Thienopyridine compounds, including ticlopidine and clopidogrel, have been found to selectively inhibit adenosine 5' diphosphate (ADP)- induced platelet aggregation and adenylyl cyclase ex vivo, but the mechanism of their antiplatelet action remains to be determined. This study was aimed at investigating the effect of clopidogrel and ticlopidine on the binding of [3H]-2-methylthio- adenosine-5'- diphosphate (2-MeS-ADP) to rat platelets. Binding of [3H]-2-MeS-ADP to rat platelets was time-dependent and saturable. Scatchard analysis of the saturation binding data indicated that [3H]-2-MeS-ADP bound to one population of specific binding sites with high affinity (KD = 0.78 +/- 0.05 nM; Bmax = 156.3 +/- 4.8 fmole/10(8) cells) (n = 3). Unlabeled 2- MeS-ADP and ADP competitively and selectively inhibited the specific binding of [3H]-2-MeS-ADP with IC50 values of 11.3 +/- 1.2 nM and 11.3 +/- 0.7 microM, respectively (n = 3).
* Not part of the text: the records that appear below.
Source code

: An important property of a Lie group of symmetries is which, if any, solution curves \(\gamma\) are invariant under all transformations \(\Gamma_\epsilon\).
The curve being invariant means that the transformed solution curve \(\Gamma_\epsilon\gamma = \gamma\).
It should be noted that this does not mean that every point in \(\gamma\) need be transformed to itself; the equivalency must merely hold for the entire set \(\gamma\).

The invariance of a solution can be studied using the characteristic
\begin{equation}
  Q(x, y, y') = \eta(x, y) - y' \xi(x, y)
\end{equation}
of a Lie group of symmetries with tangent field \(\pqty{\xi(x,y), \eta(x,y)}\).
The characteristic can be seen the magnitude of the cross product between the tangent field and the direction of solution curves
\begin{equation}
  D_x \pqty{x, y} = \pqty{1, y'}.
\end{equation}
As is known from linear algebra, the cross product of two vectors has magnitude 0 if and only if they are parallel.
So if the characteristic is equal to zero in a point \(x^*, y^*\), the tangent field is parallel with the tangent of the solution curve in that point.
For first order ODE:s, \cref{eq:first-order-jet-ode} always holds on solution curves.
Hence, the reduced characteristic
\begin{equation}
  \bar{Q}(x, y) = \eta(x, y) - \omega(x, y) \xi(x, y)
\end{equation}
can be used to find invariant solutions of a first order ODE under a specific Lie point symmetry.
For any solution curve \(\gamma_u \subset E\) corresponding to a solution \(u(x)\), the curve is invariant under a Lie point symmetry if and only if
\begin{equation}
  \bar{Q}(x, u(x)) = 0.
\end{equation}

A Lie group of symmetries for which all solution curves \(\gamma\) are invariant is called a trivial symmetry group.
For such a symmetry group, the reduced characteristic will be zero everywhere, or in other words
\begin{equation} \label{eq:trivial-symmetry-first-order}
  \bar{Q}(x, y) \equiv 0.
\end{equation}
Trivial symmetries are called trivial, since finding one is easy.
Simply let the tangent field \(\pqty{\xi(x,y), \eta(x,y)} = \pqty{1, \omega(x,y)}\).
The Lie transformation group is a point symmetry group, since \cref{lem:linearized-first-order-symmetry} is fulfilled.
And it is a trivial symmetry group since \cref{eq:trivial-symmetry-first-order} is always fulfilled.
Other nucleotide analogs such as ADP-beta S, ATP and ATP-alpha S also antagonized [3H]-2-MeS-ADP binding. When administered orally at doses ranging from 1 to 25 mg/kg, clopidogrel inhibited ADP- or 2-MeS-ADP-induced platelet aggregation as well as ADP or 2-MeS-ADP-induced inhibition of intraplatelet adenylyl cyclase. When measured in parallel, clopidogrel reduced in a dose- dependent manner the binding of [3H]-2-MeS-ADP to rat platelets ex vivo. Clopidogrel administration resulted in the decrease of [3H]-2-MeS- ADP binding sites on platelets without any significant change in the affinity; this indicates noncompetitive binding. Ticlopidine (200 mg/kg a day for 3 days) behaved in the same way.(ABSTRACT TRUNCATED AT 250 WORDS)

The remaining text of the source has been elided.